Records from a data source:
== Segment start ==
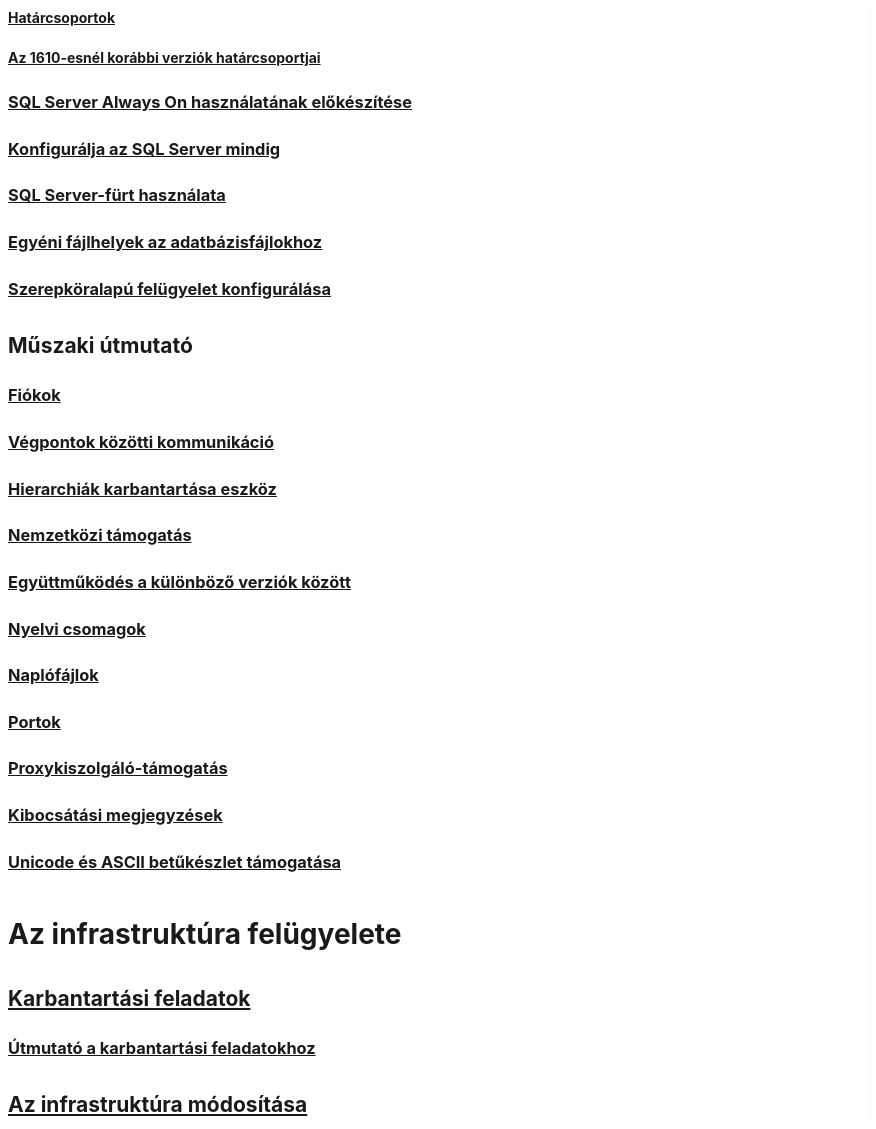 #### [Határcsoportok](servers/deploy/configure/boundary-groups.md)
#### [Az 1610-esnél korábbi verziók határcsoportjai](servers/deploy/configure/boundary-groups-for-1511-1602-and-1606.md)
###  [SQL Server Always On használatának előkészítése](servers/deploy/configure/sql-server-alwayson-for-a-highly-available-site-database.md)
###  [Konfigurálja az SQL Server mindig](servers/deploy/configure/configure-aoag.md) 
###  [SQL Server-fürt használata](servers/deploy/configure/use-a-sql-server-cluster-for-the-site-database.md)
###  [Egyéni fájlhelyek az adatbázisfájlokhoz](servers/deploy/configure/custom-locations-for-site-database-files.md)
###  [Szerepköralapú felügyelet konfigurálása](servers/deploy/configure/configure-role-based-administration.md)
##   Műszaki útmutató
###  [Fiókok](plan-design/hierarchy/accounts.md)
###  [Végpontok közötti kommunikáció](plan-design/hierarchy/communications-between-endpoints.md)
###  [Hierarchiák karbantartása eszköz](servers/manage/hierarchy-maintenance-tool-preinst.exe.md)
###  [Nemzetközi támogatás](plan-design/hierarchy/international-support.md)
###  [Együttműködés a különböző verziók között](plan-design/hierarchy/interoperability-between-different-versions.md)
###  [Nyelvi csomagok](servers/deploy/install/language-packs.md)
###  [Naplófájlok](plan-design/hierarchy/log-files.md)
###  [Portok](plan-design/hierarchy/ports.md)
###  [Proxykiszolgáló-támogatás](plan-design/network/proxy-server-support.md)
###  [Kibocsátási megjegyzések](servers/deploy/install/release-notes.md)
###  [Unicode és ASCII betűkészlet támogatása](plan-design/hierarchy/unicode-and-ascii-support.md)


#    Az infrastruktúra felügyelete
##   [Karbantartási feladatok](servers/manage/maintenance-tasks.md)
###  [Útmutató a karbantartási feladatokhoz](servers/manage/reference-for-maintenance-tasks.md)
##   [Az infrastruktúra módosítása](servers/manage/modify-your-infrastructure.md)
== Segment end ==
== Segment start ==
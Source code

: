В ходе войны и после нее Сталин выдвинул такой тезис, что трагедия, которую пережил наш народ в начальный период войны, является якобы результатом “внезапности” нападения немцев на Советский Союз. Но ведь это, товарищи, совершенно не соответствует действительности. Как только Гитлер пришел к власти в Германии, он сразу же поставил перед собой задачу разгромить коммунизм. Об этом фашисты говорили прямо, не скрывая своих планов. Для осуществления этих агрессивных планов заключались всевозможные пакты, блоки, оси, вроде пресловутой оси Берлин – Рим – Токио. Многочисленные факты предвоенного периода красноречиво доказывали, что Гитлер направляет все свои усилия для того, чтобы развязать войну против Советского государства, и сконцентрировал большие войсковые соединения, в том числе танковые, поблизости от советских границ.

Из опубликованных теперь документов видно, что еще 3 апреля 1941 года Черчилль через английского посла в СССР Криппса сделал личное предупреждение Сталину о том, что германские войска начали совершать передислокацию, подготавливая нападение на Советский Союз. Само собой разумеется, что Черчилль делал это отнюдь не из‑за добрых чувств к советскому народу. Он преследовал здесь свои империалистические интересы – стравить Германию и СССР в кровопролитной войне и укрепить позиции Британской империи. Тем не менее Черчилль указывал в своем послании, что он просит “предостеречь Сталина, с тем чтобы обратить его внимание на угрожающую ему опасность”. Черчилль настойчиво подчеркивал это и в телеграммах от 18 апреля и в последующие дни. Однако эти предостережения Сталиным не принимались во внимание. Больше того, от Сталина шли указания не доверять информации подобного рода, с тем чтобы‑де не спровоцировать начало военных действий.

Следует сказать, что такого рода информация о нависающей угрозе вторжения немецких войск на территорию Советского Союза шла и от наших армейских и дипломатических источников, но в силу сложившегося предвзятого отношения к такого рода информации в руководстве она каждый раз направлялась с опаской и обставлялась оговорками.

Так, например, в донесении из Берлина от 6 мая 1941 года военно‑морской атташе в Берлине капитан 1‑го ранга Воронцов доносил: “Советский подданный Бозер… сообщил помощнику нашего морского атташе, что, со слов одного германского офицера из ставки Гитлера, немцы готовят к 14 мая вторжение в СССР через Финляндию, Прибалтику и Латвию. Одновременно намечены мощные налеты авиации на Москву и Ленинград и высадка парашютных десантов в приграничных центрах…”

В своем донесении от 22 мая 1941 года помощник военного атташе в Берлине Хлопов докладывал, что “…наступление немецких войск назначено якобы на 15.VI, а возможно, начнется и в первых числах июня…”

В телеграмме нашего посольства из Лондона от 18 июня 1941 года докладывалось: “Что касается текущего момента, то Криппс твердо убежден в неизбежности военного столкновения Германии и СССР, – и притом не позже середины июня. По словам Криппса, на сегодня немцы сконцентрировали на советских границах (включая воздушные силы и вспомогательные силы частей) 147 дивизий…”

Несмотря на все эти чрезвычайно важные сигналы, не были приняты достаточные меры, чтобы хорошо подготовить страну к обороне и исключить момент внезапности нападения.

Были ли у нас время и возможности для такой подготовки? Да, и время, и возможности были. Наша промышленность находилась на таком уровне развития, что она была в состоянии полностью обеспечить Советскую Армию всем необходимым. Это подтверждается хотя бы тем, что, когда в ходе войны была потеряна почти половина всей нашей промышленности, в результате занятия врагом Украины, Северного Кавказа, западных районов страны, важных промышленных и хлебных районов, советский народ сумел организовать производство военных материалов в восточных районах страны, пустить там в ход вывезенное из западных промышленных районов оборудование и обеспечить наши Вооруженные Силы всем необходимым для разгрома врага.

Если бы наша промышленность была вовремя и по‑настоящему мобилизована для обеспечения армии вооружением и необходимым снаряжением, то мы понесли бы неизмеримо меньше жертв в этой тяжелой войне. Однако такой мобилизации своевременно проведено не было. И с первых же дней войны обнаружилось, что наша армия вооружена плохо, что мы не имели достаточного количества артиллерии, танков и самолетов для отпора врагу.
== Segment end ==
== Segment start ==
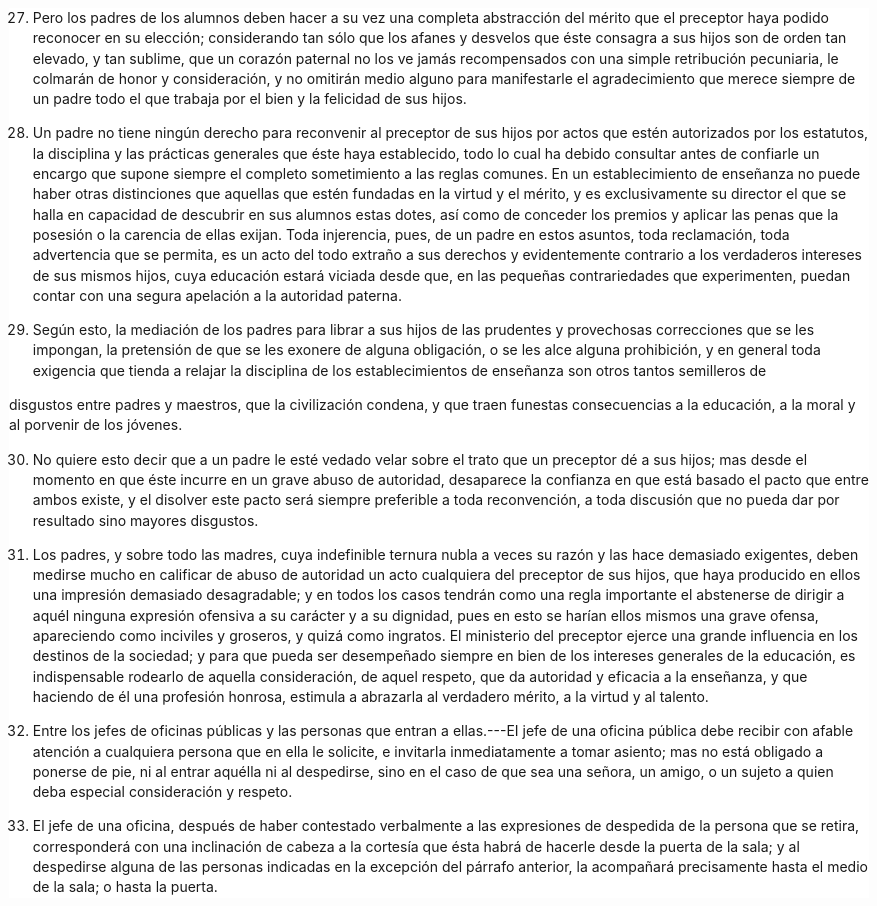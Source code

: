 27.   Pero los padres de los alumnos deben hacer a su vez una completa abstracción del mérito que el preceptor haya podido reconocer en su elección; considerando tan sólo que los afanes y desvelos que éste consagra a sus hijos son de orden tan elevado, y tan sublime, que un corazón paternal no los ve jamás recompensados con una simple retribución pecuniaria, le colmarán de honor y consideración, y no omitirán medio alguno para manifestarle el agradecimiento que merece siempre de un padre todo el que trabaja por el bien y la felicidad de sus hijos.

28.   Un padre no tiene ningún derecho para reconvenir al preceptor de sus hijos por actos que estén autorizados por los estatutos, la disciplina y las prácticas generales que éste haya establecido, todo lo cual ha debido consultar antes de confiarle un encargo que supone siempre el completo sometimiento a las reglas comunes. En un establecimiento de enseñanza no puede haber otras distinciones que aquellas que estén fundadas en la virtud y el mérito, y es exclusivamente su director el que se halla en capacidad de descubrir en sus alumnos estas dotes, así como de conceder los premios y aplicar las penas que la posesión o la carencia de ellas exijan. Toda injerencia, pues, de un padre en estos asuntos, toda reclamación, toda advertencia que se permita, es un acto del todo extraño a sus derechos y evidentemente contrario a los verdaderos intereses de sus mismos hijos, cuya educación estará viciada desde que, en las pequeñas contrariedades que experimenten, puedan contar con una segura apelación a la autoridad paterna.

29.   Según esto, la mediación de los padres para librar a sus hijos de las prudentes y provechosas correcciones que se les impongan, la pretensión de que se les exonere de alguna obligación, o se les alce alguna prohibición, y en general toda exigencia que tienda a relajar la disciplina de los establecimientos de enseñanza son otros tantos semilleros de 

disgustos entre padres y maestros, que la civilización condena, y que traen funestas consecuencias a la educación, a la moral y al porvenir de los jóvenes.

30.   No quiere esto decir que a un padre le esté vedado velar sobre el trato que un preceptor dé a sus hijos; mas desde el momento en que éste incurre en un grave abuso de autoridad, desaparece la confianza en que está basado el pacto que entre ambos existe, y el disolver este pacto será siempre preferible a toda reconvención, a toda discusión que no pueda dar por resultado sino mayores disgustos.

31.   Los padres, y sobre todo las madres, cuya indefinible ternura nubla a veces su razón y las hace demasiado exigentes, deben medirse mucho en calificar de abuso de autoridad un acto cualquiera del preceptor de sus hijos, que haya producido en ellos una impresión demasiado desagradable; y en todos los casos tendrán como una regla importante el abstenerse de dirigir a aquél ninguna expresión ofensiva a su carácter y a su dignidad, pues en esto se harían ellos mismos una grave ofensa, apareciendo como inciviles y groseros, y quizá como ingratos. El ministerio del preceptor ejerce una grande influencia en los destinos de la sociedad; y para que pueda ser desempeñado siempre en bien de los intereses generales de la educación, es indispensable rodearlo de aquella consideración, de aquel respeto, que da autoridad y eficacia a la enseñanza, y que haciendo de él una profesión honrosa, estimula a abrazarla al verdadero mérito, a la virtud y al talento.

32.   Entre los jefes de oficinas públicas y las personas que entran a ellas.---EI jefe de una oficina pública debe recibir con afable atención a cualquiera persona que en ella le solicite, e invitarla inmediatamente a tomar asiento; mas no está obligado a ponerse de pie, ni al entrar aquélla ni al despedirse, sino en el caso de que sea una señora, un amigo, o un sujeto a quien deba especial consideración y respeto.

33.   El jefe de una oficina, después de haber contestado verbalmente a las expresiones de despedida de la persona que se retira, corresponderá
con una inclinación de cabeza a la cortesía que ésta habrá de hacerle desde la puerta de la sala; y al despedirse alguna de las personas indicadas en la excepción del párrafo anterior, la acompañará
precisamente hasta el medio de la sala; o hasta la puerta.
== Segment end ==
→ **Exercise**
Going through the records above, count the lines that include the word "infrastruktúra". Give the number alone.

→ **Solution for this task**
2